Key Takeaways:
President Donald Trump has openly acknowledged that interviews for the next Fed chair are already underway, even though Jerome Powell’s term has months left. And instead of playing coy, Trump suggested that he has already settled on the candidate he wants — without saying who it is.
The message was delivered casually, almost offhand, during a diplomatic meeting with Saudi Arabia’s Crown Prince. It was enough to ignite speculation instantly across prediction markets and crypto trading platforms, where users bet real money on political outcomes.
Once Trump hinted that the decision is basically made, one candidate moved sharply ahead in the prediction markets: National Economic Adviser Kevin Hassett.
On Polymarket — a platform notorious for turning political rumors into real-time probability charts — Hassett now holds a 47% chance of becoming the next Fed chair, towering over every other contender. Christopher Waller trails with 21% odds, while Rick Rieder and Kevin Warsh sit near 11% each.
It helps that Hassett has been anything but shy. He has already said publicly that he would accept the job if asked, while also emphasizing his experience inside the Fed earlier in his career. In other words, Hassett is not campaigning — but he’s definitely not hiding.

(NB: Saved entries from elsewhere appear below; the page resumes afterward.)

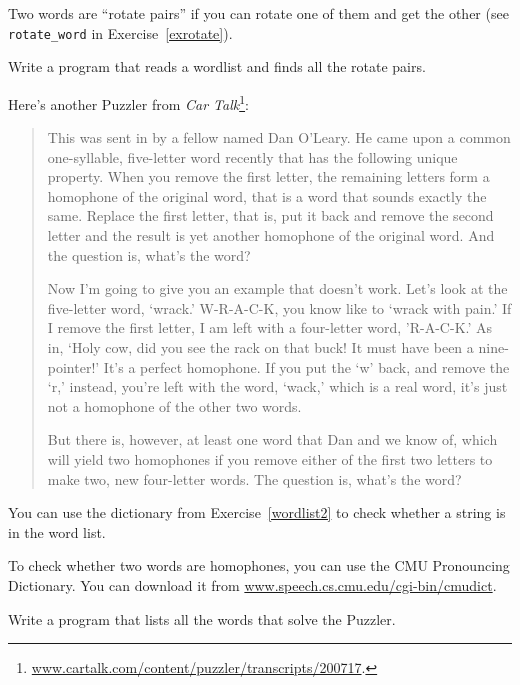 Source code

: \documentclass[10pt]{book}
\begin{document}
{\begin{ex}

Two words are ``rotate pairs'' if you can rotate one of them
and get the other (see \verb"rotate_word" in Exercise~\ref{exrotate}).

Write a program that reads a wordlist and finds all the rotate
pairs.
\end{ex}


\begin{ex}

Here's another Puzzler from {\em Car
Talk}\footnote{\url{www.cartalk.com/content/puzzler/transcripts/200717}.}:

\begin{quote}
This was sent in by a fellow named Dan O'Leary. He came upon a common
one-syllable, five-letter word recently that has the following unique
property. When you remove the first letter, the remaining letters form
a homophone of the original word, that is a word that sounds exactly
the same. Replace the first letter, that is, put it back and remove
the second letter and the result is yet another homophone of the
original word. And the question is, what's the word?

Now I'm going to give you an example that doesn't work. Let's look at
the five-letter word, `wrack.' W-R-A-C-K, you know like to `wrack with
pain.' If I remove the first letter, I am left with a four-letter
word, 'R-A-C-K.' As in, `Holy cow, did you see the rack on that buck!
It must have been a nine-pointer!' It's a perfect homophone. If you
put the `w' back, and remove the `r,' instead, you're left with the
word, `wack,' which is a real word, it's just not a homophone of the
other two words.

But there is, however, at least one word that Dan and we know of,
which will yield two homophones if you remove either of the first two
letters to make two, new four-letter words. The question is, what's
the word?
\end{quote}


You can use the dictionary from Exercise~\ref{wordlist2} to check
whether a string is in the word list.

To check whether two words are homophones, you can use the CMU
Pronouncing Dictionary.  You can download it from
\url{www.speech.cs.cmu.edu/cgi-bin/cmudict}.

Write a program that lists all the words that solve the Puzzler.


\end{ex}}
\end{document}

Jerome Powell’s term doesn’t end until May 2026, but that timing is no longer central to the story. A more immediate pathway is available: Stephen Miran’s Fed governor term expires in January. The president could nominate a successor for that seat, then elevate that governor to chair once Powell’s term ends.
People close to the situation expect Trump to take that two-step route — a slow motion exit rather than a sudden firing.

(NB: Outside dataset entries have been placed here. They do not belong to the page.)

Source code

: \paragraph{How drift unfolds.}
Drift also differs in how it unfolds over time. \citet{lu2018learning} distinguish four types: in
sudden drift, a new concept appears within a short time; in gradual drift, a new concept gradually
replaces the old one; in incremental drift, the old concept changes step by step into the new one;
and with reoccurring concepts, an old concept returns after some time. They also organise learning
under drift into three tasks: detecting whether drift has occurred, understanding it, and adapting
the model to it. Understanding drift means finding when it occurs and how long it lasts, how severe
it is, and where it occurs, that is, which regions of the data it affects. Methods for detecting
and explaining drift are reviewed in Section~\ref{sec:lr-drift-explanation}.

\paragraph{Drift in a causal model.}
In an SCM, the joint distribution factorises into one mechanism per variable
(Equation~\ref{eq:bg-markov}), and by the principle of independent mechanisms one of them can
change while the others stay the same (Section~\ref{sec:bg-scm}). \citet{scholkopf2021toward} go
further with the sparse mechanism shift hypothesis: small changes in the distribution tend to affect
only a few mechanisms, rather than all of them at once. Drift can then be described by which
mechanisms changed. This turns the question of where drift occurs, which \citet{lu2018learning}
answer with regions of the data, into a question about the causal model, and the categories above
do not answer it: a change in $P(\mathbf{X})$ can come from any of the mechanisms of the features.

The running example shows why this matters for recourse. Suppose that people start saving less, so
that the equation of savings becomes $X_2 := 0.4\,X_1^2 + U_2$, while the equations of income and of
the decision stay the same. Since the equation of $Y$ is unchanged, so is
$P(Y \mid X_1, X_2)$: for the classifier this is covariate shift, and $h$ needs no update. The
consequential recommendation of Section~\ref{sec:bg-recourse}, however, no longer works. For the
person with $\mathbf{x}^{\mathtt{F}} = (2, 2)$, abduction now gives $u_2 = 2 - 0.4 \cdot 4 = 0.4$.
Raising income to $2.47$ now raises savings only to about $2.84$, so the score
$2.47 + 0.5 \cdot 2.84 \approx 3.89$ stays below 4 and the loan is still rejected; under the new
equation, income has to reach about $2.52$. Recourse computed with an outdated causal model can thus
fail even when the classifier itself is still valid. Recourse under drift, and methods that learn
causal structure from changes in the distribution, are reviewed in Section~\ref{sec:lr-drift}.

Powell, meanwhile, remains the target of a long-running presidential grievance. Trump has repeatedly attacked Powell this year for refusing to cut rates earlier, only softening slightly after the Fed delivered two rate cuts in September and October. Even then, Trump framed the move as the Fed belatedly correcting “interest rate stupidity.”
The leadership drama now collides with monetary policy. Hassett has made it clear that — in his ideal world — the Fed would be more aggressive in easing. He believes a larger cut is justified in December, even though he expects policymakers to stick to a 25-bps reduction if they cut at all.
Other Fed officials have warned that lowering rates too quickly risks reigniting inflation, turning the December meeting into both a policy event and a political pressure point.
The race for the Fed chair has become a proxy for a much larger divide: Should the central bank guide the next economic phase cautiously, or should it push aggressively for cheaper borrowing?
Kevin Hassett represents the latter philosophy. And right now, markets are behaving as though he is the future.